Kirk was too tired to even consider such mad ventures in  
great detail.  He found his bedroom at the top of the stairs  
and stripped in the dark.  He found a t-shirt under the  
pillow on his bed to wear with his boxers.

The bedroom, like everything else in the house, was  
ramshackle.  But, with a chair, a bag of clean clothes, and a  
slab of temperfoam on the floor, what he had was better than  
what most rooms in the city featured.  And he had a couple of  
pillows and some miscellaneous bedding that he hadn't really  
sorted, just thrown onto the temperfoam and settled into as a  
kind of nest after the last laundry shift.  If he'd been  
angling for a clubhouse, it would have been fantastic.  Maybe  
in another life.  He lay breathing in the dark and waited to  
sleep.

*how dare you leave me alone, Gary*

The house made the small sounds of a primitive dwelling.    
Very distantly, there was traffic.  In the other bedroom,  
someone shifted, eliciting whispers of protest from the aging  
wood floor.  Kirk's bedroom door made a sharp click; he felt  
the circulating air as it opened.

"Captain?"  It was a whiskey and cigarettes voice, cultured  
almost beyond belief.  His first officer, the Vulcan, Spock.

"Yes?"

"Captain, are you well?"

"Of course, Commander."  Puzzled.

"Very well."  Kirk heard more than saw Spock turn.  In the  
thin particles of light that slipped through the blinds,  
Kirk could just see that his first officer's chest was bare.

*what the hell was that?*

He could hear Spock's feet press softly against the hallway  
flooring.  The door was swinging shut.

"Commander?"  Kirk was shocked to hear his own voice.  Spock's  
movements paused.  He didn't respond.  "Spock."

"Yes, Captain."

Oh gods, what?  "Were you asleep?  Did I wake you coming in?"

"You did not disturb me."

"I --"

"I was reading, Captain.  I was not intending to retire for  
some time."

He didn't know what to say to that.  He wished this man --  
alien? man? (alien?) -- would explain why he'd asked, and not  
stand there like he pull Kirk's grief out of the air and hold  
it out as a solid thing.

Gently, Spock said, "You are broadcasting distress."

"Broadcasting?"

"Telepathically.  My psi-abilities are not remarkable, so I  
was concerned that I could hear you so clearly."

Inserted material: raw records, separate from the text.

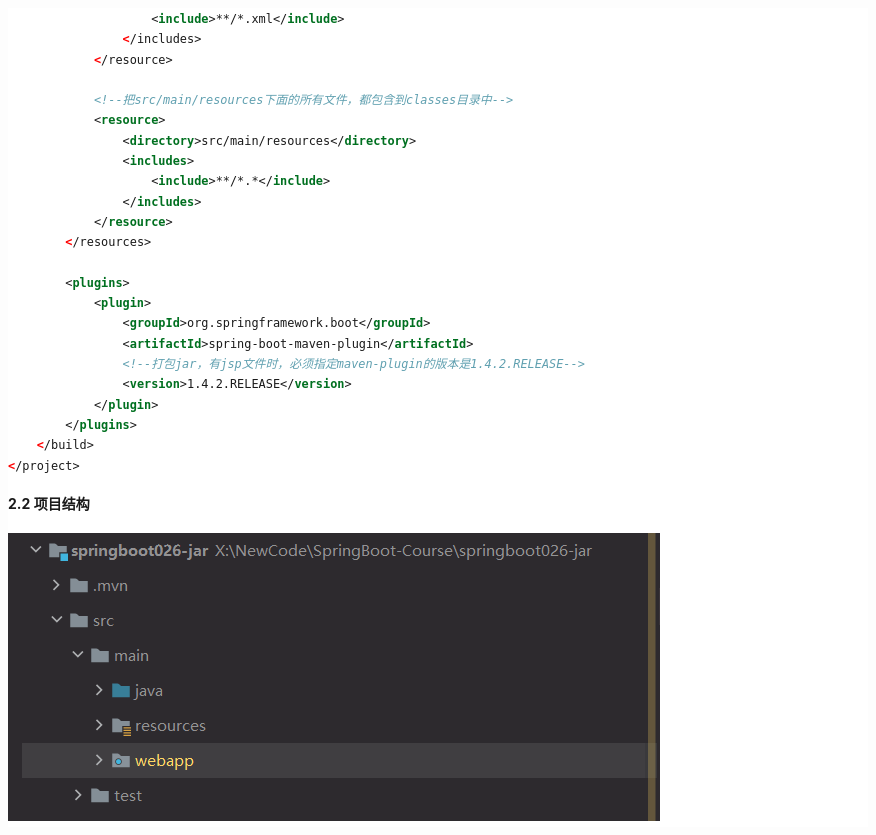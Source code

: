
 ```xml
                    <include>**/*.xml</include>
                </includes>
            </resource>

            <!--把src/main/resources下面的所有文件，都包含到classes目录中-->
            <resource>
                <directory>src/main/resources</directory>
                <includes>
                    <include>**/*.*</include>
                </includes>
            </resource>
        </resources>

        <plugins>
            <plugin>
                <groupId>org.springframework.boot</groupId>
                <artifactId>spring-boot-maven-plugin</artifactId>
                <!--打包jar，有jsp文件时，必须指定maven-plugin的版本是1.4.2.RELEASE-->
                <version>1.4.2.RELEASE</version>
            </plugin>
        </plugins>
    </build>
</project>
```



#### 2.2 项目结构

![image-20220510212205184](01-SpringBoot.assets/image-20220510212205184.png)
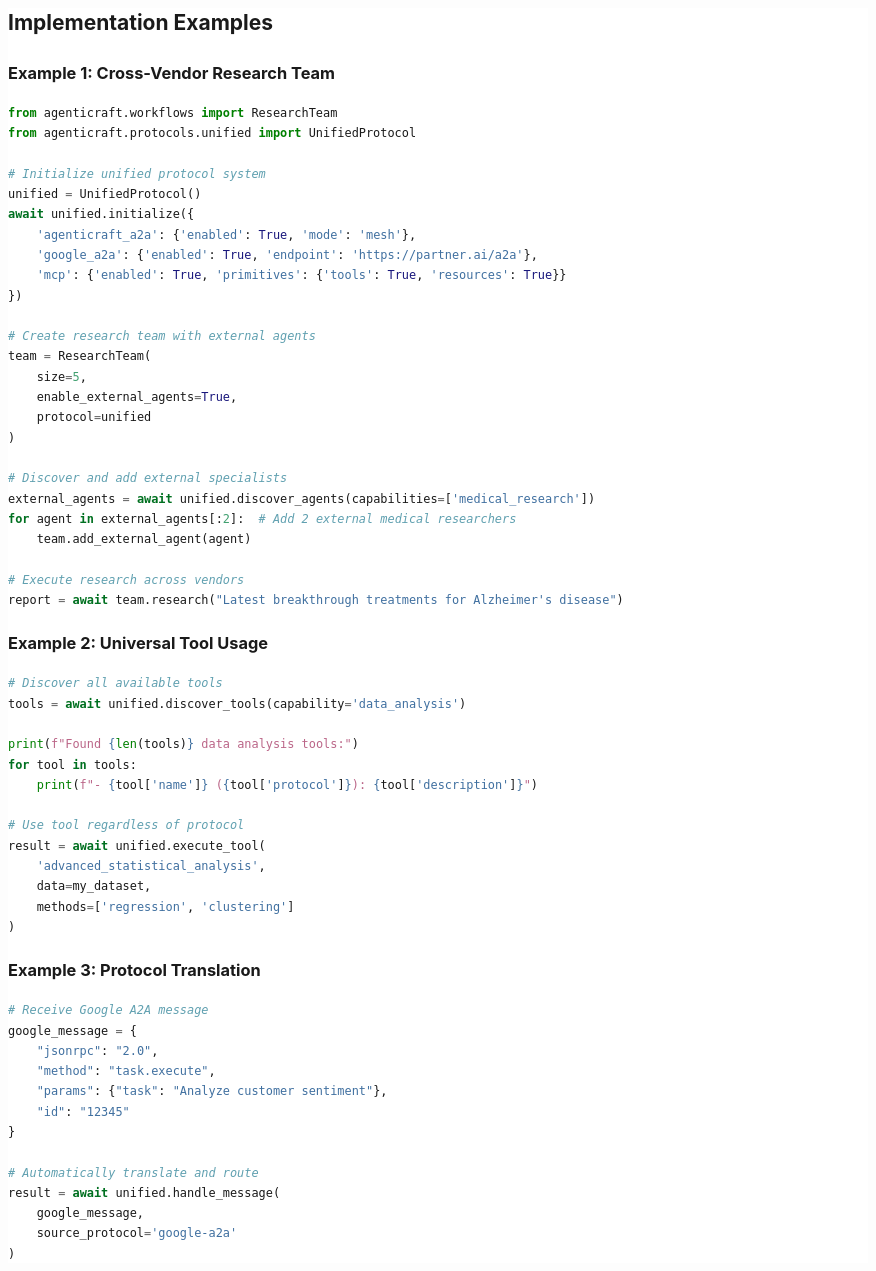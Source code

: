 ## Implementation Examples

### Example 1: Cross-Vendor Research Team
```python
from agenticraft.workflows import ResearchTeam
from agenticraft.protocols.unified import UnifiedProtocol

# Initialize unified protocol system
unified = UnifiedProtocol()
await unified.initialize({
    'agenticraft_a2a': {'enabled': True, 'mode': 'mesh'},
    'google_a2a': {'enabled': True, 'endpoint': 'https://partner.ai/a2a'},
    'mcp': {'enabled': True, 'primitives': {'tools': True, 'resources': True}}
})

# Create research team with external agents
team = ResearchTeam(
    size=5,
    enable_external_agents=True,
    protocol=unified
)

# Discover and add external specialists
external_agents = await unified.discover_agents(capabilities=['medical_research'])
for agent in external_agents[:2]:  # Add 2 external medical researchers
    team.add_external_agent(agent)

# Execute research across vendors
report = await team.research("Latest breakthrough treatments for Alzheimer's disease")
```

### Example 2: Universal Tool Usage
```python
# Discover all available tools
tools = await unified.discover_tools(capability='data_analysis')

print(f"Found {len(tools)} data analysis tools:")
for tool in tools:
    print(f"- {tool['name']} ({tool['protocol']}): {tool['description']}")

# Use tool regardless of protocol
result = await unified.execute_tool(
    'advanced_statistical_analysis',
    data=my_dataset,
    methods=['regression', 'clustering']
)
```

### Example 3: Protocol Translation
```python
# Receive Google A2A message
google_message = {
    "jsonrpc": "2.0",
    "method": "task.execute",
    "params": {"task": "Analyze customer sentiment"},
    "id": "12345"
}

# Automatically translate and route
result = await unified.handle_message(
    google_message,
    source_protocol='google-a2a'
)
```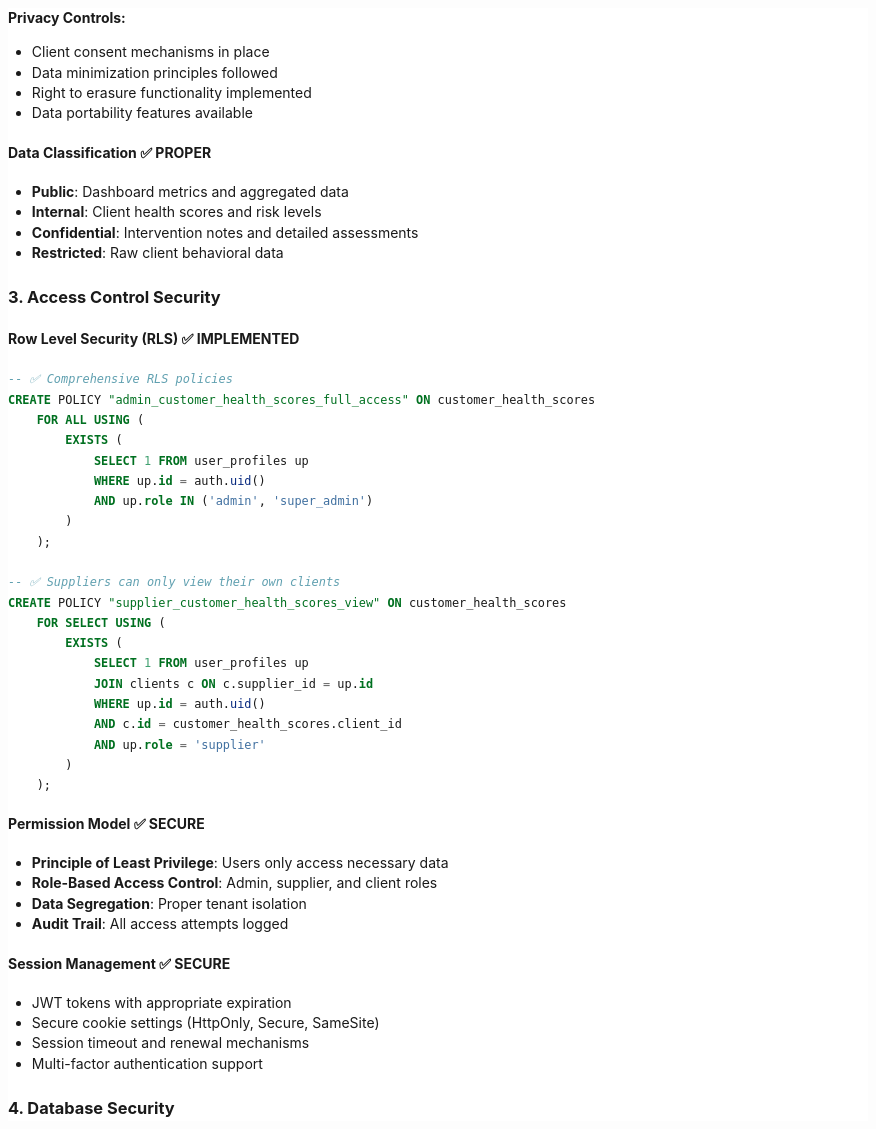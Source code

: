 **Privacy Controls:**
- Client consent mechanisms in place
- Data minimization principles followed
- Right to erasure functionality implemented
- Data portability features available

#### Data Classification ✅ PROPER
- **Public**: Dashboard metrics and aggregated data
- **Internal**: Client health scores and risk levels
- **Confidential**: Intervention notes and detailed assessments
- **Restricted**: Raw client behavioral data

### 3. Access Control Security

#### Row Level Security (RLS) ✅ IMPLEMENTED
```sql
-- ✅ Comprehensive RLS policies
CREATE POLICY "admin_customer_health_scores_full_access" ON customer_health_scores
    FOR ALL USING (
        EXISTS (
            SELECT 1 FROM user_profiles up 
            WHERE up.id = auth.uid() 
            AND up.role IN ('admin', 'super_admin')
        )
    );

-- ✅ Suppliers can only view their own clients
CREATE POLICY "supplier_customer_health_scores_view" ON customer_health_scores
    FOR SELECT USING (
        EXISTS (
            SELECT 1 FROM user_profiles up 
            JOIN clients c ON c.supplier_id = up.id
            WHERE up.id = auth.uid() 
            AND c.id = customer_health_scores.client_id
            AND up.role = 'supplier'
        )
    );
```

#### Permission Model ✅ SECURE
- **Principle of Least Privilege**: Users only access necessary data
- **Role-Based Access Control**: Admin, supplier, and client roles
- **Data Segregation**: Proper tenant isolation
- **Audit Trail**: All access attempts logged

#### Session Management ✅ SECURE
- JWT tokens with appropriate expiration
- Secure cookie settings (HttpOnly, Secure, SameSite)
- Session timeout and renewal mechanisms
- Multi-factor authentication support

### 4. Database Security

Oh, strange, that there should be something almost like  
compassion in the unemotional voice.  He still didn't know  
what to make of his second-in-command, even after a year of  
their partnership.  It was too easy for him to dismiss the  
Vulcan flatness as an absence of personality.  Only at odd  
moments did he get to look into that hard shell and wonder  
what the other man thought of him in return.  Where this  
kindness had come from.

Spock turned in the dark, and the flash of a street halogen-  
light caught his profile.  There was something there, just  
for a split-second.

//interest concern protectiveness   pity for the young one  
hurting   need to peel away that suffering   how can a man of  
thirty look so young?//

He realized that Spock was older than he looked, his Vulcan  
blood having slowed his aging process to a crawl.  He had to  
be at least half again as old as Kirk.  He might look the  
same when Kirk was an old man.

He said, "I'm alright, I promise.  Just a bad night.  I'll  
try to think more quietly."  He would have said *lonely* if  
it wouldn't have sounded so much like begging.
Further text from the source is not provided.